== Records supplied ==

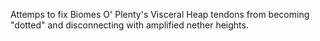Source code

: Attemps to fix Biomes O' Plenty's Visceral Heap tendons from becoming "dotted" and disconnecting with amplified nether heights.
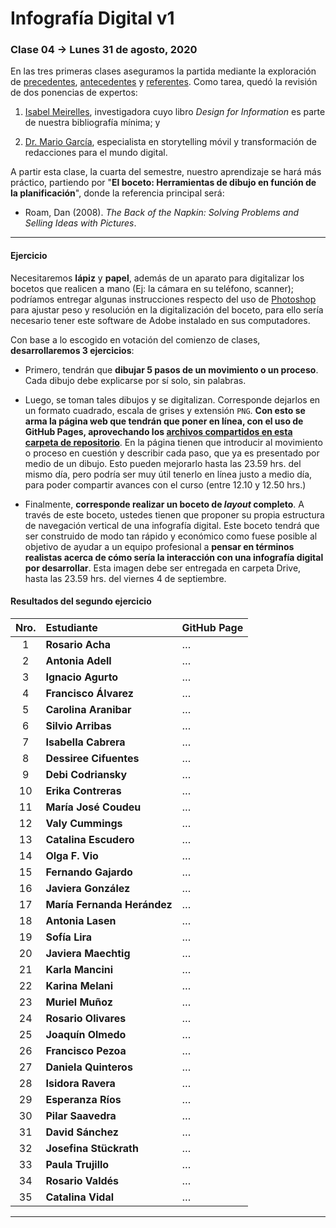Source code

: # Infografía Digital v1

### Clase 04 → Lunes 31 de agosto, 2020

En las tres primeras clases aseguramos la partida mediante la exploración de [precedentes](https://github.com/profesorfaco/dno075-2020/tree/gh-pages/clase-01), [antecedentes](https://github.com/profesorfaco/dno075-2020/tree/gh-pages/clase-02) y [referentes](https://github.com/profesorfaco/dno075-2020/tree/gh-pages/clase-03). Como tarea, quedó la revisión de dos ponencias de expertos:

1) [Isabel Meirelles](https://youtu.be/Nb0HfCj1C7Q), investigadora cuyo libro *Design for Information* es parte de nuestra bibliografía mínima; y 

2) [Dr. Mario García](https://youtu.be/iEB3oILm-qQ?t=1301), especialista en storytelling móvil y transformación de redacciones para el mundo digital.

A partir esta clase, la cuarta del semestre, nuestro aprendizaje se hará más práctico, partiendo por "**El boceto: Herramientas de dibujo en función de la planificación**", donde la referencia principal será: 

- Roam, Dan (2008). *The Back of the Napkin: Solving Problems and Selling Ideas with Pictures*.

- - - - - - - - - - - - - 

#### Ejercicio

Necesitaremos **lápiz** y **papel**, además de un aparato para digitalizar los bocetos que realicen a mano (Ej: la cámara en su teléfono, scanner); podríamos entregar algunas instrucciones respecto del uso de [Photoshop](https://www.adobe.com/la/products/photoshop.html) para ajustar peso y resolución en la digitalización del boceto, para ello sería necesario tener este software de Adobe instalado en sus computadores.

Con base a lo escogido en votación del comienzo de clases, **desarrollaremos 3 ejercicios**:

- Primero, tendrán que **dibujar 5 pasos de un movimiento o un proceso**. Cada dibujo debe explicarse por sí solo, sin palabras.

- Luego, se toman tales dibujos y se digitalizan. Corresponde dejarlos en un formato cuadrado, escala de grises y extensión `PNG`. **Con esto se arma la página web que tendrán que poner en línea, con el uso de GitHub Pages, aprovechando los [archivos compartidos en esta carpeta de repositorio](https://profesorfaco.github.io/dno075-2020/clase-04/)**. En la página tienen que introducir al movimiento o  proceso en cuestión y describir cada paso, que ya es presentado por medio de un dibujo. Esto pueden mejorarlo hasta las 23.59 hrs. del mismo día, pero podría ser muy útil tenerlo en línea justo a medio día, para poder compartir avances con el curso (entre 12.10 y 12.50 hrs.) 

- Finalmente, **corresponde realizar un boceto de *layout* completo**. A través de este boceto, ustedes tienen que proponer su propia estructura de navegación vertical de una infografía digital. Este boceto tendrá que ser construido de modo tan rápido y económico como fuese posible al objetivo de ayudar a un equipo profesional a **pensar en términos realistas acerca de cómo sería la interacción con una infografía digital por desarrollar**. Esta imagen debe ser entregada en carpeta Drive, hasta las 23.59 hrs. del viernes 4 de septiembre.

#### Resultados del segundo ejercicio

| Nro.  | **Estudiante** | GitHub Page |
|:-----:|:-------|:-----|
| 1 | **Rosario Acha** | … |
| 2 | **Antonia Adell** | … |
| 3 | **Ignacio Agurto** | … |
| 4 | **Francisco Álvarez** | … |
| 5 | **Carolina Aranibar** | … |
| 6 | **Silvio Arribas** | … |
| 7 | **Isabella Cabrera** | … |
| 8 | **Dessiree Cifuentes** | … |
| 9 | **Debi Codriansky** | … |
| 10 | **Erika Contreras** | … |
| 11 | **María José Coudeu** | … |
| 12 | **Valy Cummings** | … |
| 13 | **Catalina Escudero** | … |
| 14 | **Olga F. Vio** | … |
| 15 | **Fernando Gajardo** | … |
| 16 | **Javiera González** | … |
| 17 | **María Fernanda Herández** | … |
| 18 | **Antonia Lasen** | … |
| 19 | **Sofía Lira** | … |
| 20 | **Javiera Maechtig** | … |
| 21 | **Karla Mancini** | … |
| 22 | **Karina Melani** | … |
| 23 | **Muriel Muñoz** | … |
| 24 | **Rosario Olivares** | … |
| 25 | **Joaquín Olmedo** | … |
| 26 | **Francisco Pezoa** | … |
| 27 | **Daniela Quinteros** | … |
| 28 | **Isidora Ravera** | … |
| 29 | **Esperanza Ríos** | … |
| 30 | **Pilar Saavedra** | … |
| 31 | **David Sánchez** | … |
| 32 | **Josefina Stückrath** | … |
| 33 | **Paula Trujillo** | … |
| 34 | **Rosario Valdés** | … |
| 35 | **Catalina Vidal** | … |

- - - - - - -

===

▶ Aim of the task:
Give the entries above again word for word, without the pictures.

▶ Result of the task:
Source code

: Attemps to fix Biomes O' Plenty's Visceral Heap tendons from becoming "dotted" and disconnecting with amplified nether heights.
Source code

: # Infografía Digital v1

### Clase 04 → Lunes 31 de agosto, 2020

En las tres primeras clases aseguramos la partida mediante la exploración de [precedentes](https://github.com/profesorfaco/dno075-2020/tree/gh-pages/clase-01), [antecedentes](https://github.com/profesorfaco/dno075-2020/tree/gh-pages/clase-02) y [referentes](https://github.com/profesorfaco/dno075-2020/tree/gh-pages/clase-03). Como tarea, quedó la revisión de dos ponencias de expertos:

1) [Isabel Meirelles](https://youtu.be/Nb0HfCj1C7Q), investigadora cuyo libro *Design for Information* es parte de nuestra bibliografía mínima; y 

2) [Dr. Mario García](https://youtu.be/iEB3oILm-qQ?t=1301), especialista en storytelling móvil y transformación de redacciones para el mundo digital.

A partir esta clase, la cuarta del semestre, nuestro aprendizaje se hará más práctico, partiendo por "**El boceto: Herramientas de dibujo en función de la planificación**", donde la referencia principal será: 

- Roam, Dan (2008). *The Back of the Napkin: Solving Problems and Selling Ideas with Pictures*.

- - - - - - - - - - - - - 

#### Ejercicio

Necesitaremos **lápiz** y **papel**, además de un aparato para digitalizar los bocetos que realicen a mano (Ej: la cámara en su teléfono, scanner); podríamos entregar algunas instrucciones respecto del uso de [Photoshop](https://www.adobe.com/la/products/photoshop.html) para ajustar peso y resolución en la digitalización del boceto, para ello sería necesario tener este software de Adobe instalado en sus computadores.

Con base a lo escogido en votación del comienzo de clases, **desarrollaremos 3 ejercicios**:

- Primero, tendrán que **dibujar 5 pasos de un movimiento o un proceso**. Cada dibujo debe explicarse por sí solo, sin palabras.

- Luego, se toman tales dibujos y se digitalizan. Corresponde dejarlos en un formato cuadrado, escala de grises y extensión `PNG`. **Con esto se arma la página web que tendrán que poner en línea, con el uso de GitHub Pages, aprovechando los [archivos compartidos en esta carpeta de repositorio](https://profesorfaco.github.io/dno075-2020/clase-04/)**. En la página tienen que introducir al movimiento o  proceso en cuestión y describir cada paso, que ya es presentado por medio de un dibujo. Esto pueden mejorarlo hasta las 23.59 hrs. del mismo día, pero podría ser muy útil tenerlo en línea justo a medio día, para poder compartir avances con el curso (entre 12.10 y 12.50 hrs.) 

- Finalmente, **corresponde realizar un boceto de *layout* completo**. A través de este boceto, ustedes tienen que proponer su propia estructura de navegación vertical de una infografía digital. Este boceto tendrá que ser construido de modo tan rápido y económico como fuese posible al objetivo de ayudar a un equipo profesional a **pensar en términos realistas acerca de cómo sería la interacción con una infografía digital por desarrollar**. Esta imagen debe ser entregada en carpeta Drive, hasta las 23.59 hrs. del viernes 4 de septiembre.

#### Resultados del segundo ejercicio

| Nro.  | **Estudiante** | GitHub Page |
|:-----:|:-------|:-----|
| 1 | **Rosario Acha** | … |
| 2 | **Antonia Adell** | … |
| 3 | **Ignacio Agurto** | … |
| 4 | **Francisco Álvarez** | … |
| 5 | **Carolina Aranibar** | … |
| 6 | **Silvio Arribas** | … |
| 7 | **Isabella Cabrera** | … |
| 8 | **Dessiree Cifuentes** | … |
| 9 | **Debi Codriansky** | … |
| 10 | **Erika Contreras** | … |
| 11 | **María José Coudeu** | … |
| 12 | **Valy Cummings** | … |
| 13 | **Catalina Escudero** | … |
| 14 | **Olga F. Vio** | … |
| 15 | **Fernando Gajardo** | … |
| 16 | **Javiera González** | … |
| 17 | **María Fernanda Herández** | … |
| 18 | **Antonia Lasen** | … |
| 19 | **Sofía Lira** | … |
| 20 | **Javiera Maechtig** | … |
| 21 | **Karla Mancini** | … |
| 22 | **Karina Melani** | … |
| 23 | **Muriel Muñoz** | … |
| 24 | **Rosario Olivares** | … |
| 25 | **Joaquín Olmedo** | … |
| 26 | **Francisco Pezoa** | … |
| 27 | **Daniela Quinteros** | … |
| 28 | **Isidora Ravera** | … |
| 29 | **Esperanza Ríos** | … |
| 30 | **Pilar Saavedra** | … |
| 31 | **David Sánchez** | … |
| 32 | **Josefina Stückrath** | … |
| 33 | **Paula Trujillo** | … |
| 34 | **Rosario Valdés** | … |
| 35 | **Catalina Vidal** | … |

- - - - - - -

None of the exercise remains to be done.